By: Klaudia Wolniewicz-Slomka, Economist
The popularity of student loans varies significantly across countries. According to the OECD report “Education at a Glance 2017”, almost 90% of English students at bachelor’s or equivalent level benefited from public loans in 2015/2016, while less than 1% of Polish students during the same period did. Moreover, as shown in the Figure below, the share of Polish students who took student loans has been decreasing since 1998, when the public student loan program was introduced in Poland. In the first year of functioning, 100,000 students received financial support within a student loans scheme, while twenty years later only 3,700 did.
In general, students in Poland are eligible for student loans regardless of the type or field of studies and the type of university (public or private) they study at. However, they must hold Polish citizenship (although there are some exceptions to that rule), commence their studies before the age of 25, and their monthly household income cannot exceed PLN 2,500 net (EUR 595) per person. Student loans in Poland are attractive: the interest rate for 2018 stands at 0.875%, monthly tranches can run up to 1,000 (EUR 240), and the repayment can start 2 years after the end of studies.
Despite a number of changes that the government implemented since 1998, including (1) the increase of the income threshold, (2) the increase of the monthly tranche, and (3) the widening of the scope of merit-based loan waivers, among others, student loans still play a marginal role in the financing of higher education in Poland. With these extensive changes in mind, it is interesting to tackle the question why student loans are so unpopular among Polish students.
First of all, Poland has a dual system of the financing of tertiary education, which is based on state subventions and on tuition fees. Full-time studies at public universities are free of charge, a right guaranteed in the article 70 of the Constitution. As a result, most Polish students do not pay tuition fees for their studies. Secondly, numerous types of financial support are available for Polish students. There are means-tested (social) scholarships, merit-based scholarships for academic and sport achievements, and scholarships related to a personal situation for students with disabilities. Also, some public organizations offer special financial aid for students (for example the Ministry’s of Science and Higher Education scholarship for outstanding educational achievements), as do NGOs and private companies. According to the report “Higher Education Institutions and Their Finances in 2016” published by the Polish Central Statistical Office, around 20% of Polish students received some kind of scholarship in 2016.

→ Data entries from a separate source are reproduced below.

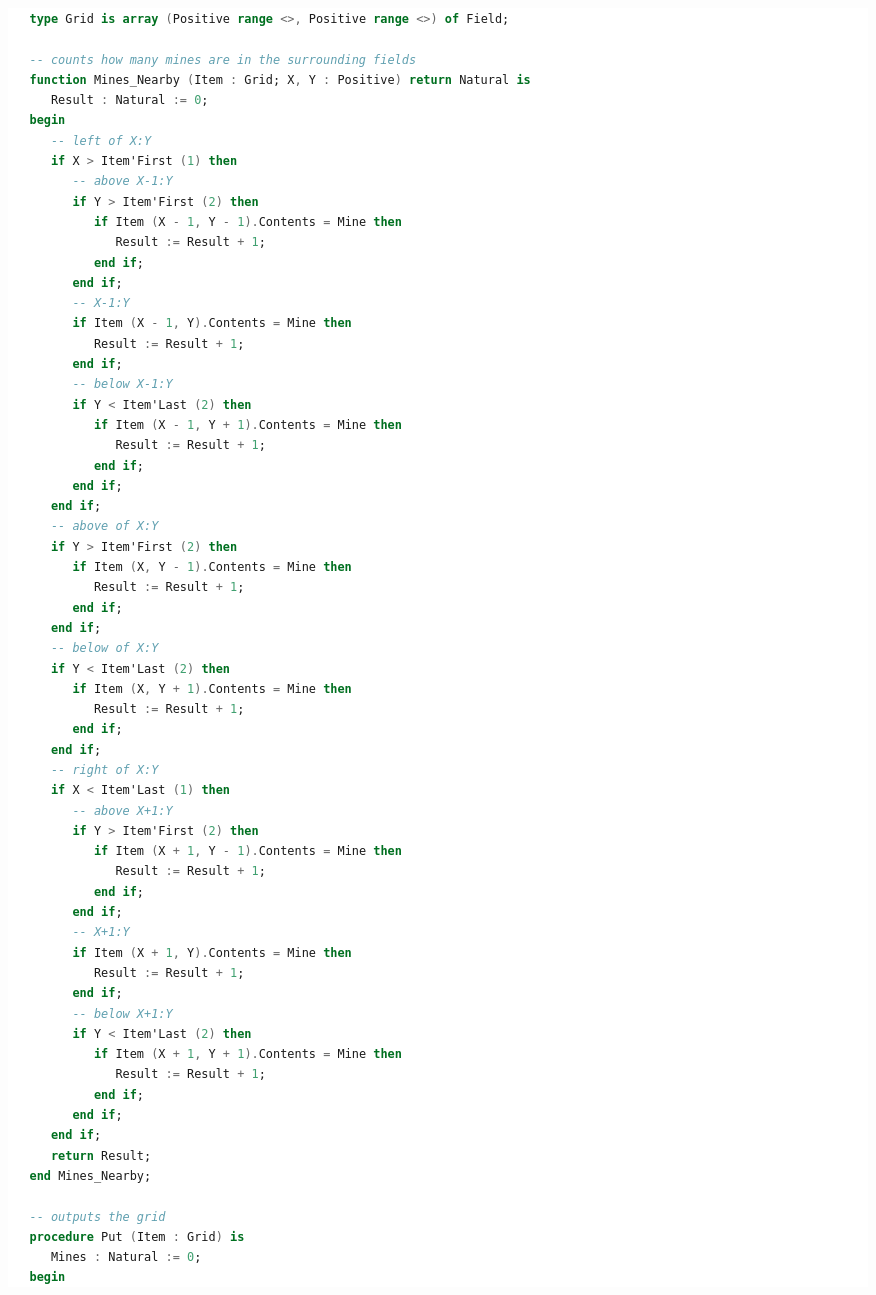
 ```Ada
   type Grid is array (Positive range <>, Positive range <>) of Field;

   -- counts how many mines are in the surrounding fields
   function Mines_Nearby (Item : Grid; X, Y : Positive) return Natural is
      Result : Natural := 0;
   begin
      -- left of X:Y
      if X > Item'First (1) then
         -- above X-1:Y
         if Y > Item'First (2) then
            if Item (X - 1, Y - 1).Contents = Mine then
               Result := Result + 1;
            end if;
         end if;
         -- X-1:Y
         if Item (X - 1, Y).Contents = Mine then
            Result := Result + 1;
         end if;
         -- below X-1:Y
         if Y < Item'Last (2) then
            if Item (X - 1, Y + 1).Contents = Mine then
               Result := Result + 1;
            end if;
         end if;
      end if;
      -- above of X:Y
      if Y > Item'First (2) then
         if Item (X, Y - 1).Contents = Mine then
            Result := Result + 1;
         end if;
      end if;
      -- below of X:Y
      if Y < Item'Last (2) then
         if Item (X, Y + 1).Contents = Mine then
            Result := Result + 1;
         end if;
      end if;
      -- right of X:Y
      if X < Item'Last (1) then
         -- above X+1:Y
         if Y > Item'First (2) then
            if Item (X + 1, Y - 1).Contents = Mine then
               Result := Result + 1;
            end if;
         end if;
         -- X+1:Y
         if Item (X + 1, Y).Contents = Mine then
            Result := Result + 1;
         end if;
         -- below X+1:Y
         if Y < Item'Last (2) then
            if Item (X + 1, Y + 1).Contents = Mine then
               Result := Result + 1;
            end if;
         end if;
      end if;
      return Result;
   end Mines_Nearby;

   -- outputs the grid
   procedure Put (Item : Grid) is
      Mines : Natural := 0;
   begin
```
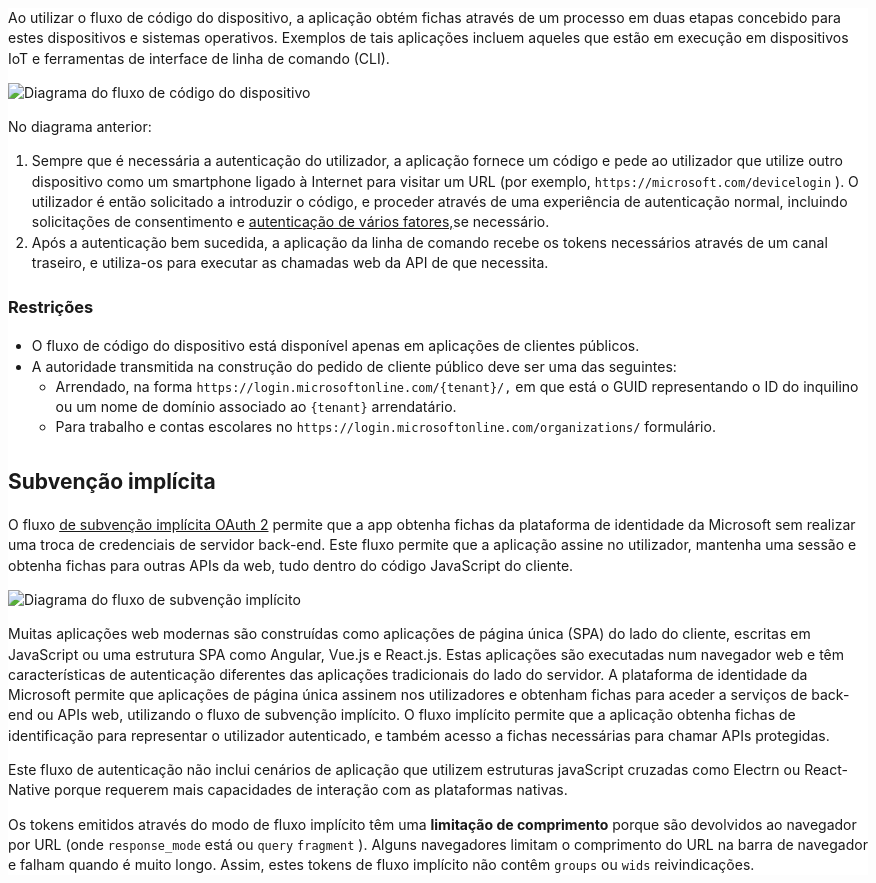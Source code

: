 Ao utilizar o fluxo de código do dispositivo, a aplicação obtém fichas através de um processo em duas etapas concebido para estes dispositivos e sistemas operativos. Exemplos de tais aplicações incluem aqueles que estão em execução em dispositivos IoT e ferramentas de interface de linha de comando (CLI).

![Diagrama do fluxo de código do dispositivo](media/msal-authentication-flows/device-code.png)

No diagrama anterior:

1. Sempre que é necessária a autenticação do utilizador, a aplicação fornece um código e pede ao utilizador que utilize outro dispositivo como um smartphone ligado à Internet para visitar um URL (por exemplo, `https://microsoft.com/devicelogin` ). O utilizador é então solicitado a introduzir o código, e proceder através de uma experiência de autenticação normal, incluindo solicitações de consentimento e [autenticação de vários fatores,](../authentication/concept-mfa-howitworks.md)se necessário.
1. Após a autenticação bem sucedida, a aplicação da linha de comando recebe os tokens necessários através de um canal traseiro, e utiliza-os para executar as chamadas web da API de que necessita.

### <a name="constraints"></a>Restrições

- O fluxo de código do dispositivo está disponível apenas em aplicações de clientes públicos.
- A autoridade transmitida na construção do pedido de cliente público deve ser uma das seguintes:
  - Arrendado, na forma `https://login.microsoftonline.com/{tenant}/,` em que está o GUID representando o ID do inquilino ou um nome de domínio associado ao `{tenant}` arrendatário.
  - Para trabalho e contas escolares no `https://login.microsoftonline.com/organizations/` formulário.

## <a name="implicit-grant"></a>Subvenção implícita

O fluxo [de subvenção implícita OAuth 2](v2-oauth2-implicit-grant-flow.md) permite que a app obtenha fichas da plataforma de identidade da Microsoft sem realizar uma troca de credenciais de servidor back-end. Este fluxo permite que a aplicação assine no utilizador, mantenha uma sessão e obtenha fichas para outras APIs da web, tudo dentro do código JavaScript do cliente.

![Diagrama do fluxo de subvenção implícito](media/msal-authentication-flows/implicit-grant.svg)

Muitas aplicações web modernas são construídas como aplicações de página única (SPA) do lado do cliente, escritas em JavaScript ou uma estrutura SPA como Angular, Vue.js e React.js. Estas aplicações são executadas num navegador web e têm características de autenticação diferentes das aplicações tradicionais do lado do servidor. A plataforma de identidade da Microsoft permite que aplicações de página única assinem nos utilizadores e obtenham fichas para aceder a serviços de back-end ou APIs web, utilizando o fluxo de subvenção implícito. O fluxo implícito permite que a aplicação obtenha fichas de identificação para representar o utilizador autenticado, e também acesso a fichas necessárias para chamar APIs protegidas.

Este fluxo de autenticação não inclui cenários de aplicação que utilizem estruturas javaScript cruzadas como Electrn ou React-Native porque requerem mais capacidades de interação com as plataformas nativas.

Os tokens emitidos através do modo de fluxo implícito têm uma **limitação de comprimento** porque são devolvidos ao navegador por URL (onde `response_mode` está ou `query` `fragment` ). Alguns navegadores limitam o comprimento do URL na barra de navegador e falham quando é muito longo. Assim, estes tokens de fluxo implícito não contêm `groups` ou `wids` reivindicações.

Equally importantly, the average costs of living for a Polish student, estimated in the “Portfel studenta” (“Student’s wallet”) at around EUR 370, are not particularly high, especially taking into account the many possibilities the Polish students have to gain income (scholarships, part-time jobs). Also, these costs are significantly lower than in other European countries. For example, monthly expenditure of a typical student in Sweden is around EUR 1,300, in Germany — EUR 903, in France — EUR 702, and in Czech Republic — EUR 506. The living costs are also kept in check by the fact that Polish students are frequently supported by parents. Last but not least, Polish students seem reluctant to enter into their adult lives with financial obligations. As noted by one of our interviewees, Polish students are more interested in non‑repayable money because of the prospect of having to deal with mortgage in later life. Some students may also be mistrustful of the banks, and the fact that application processes are not digitalized does not help this sentiment.
Given this reality, a student loan is not the first choice of securing funding for a prospective student in Poland, a phenomenon grounded in the Polish system of the financing of higher education as well as in student finance and sentiments. It is therefore worth tracking whether the new mechanism proposed within the framework of the SHIFT project, such as an innovative funding model based on a combination of private and public money, could be adopted in Poland.
The text was written in the frame of “Strengthen Higher Education through Innovative financial Tools” (SHIFT), a project which CASE has been implementing since November 2017. During the first stage of the project, CASE experts conducted desk research, student surveys and in-depth interviews with the various stakeholders involved in the financing of higher education in Poland. The article highlights the most interesting results of the first stage of the project.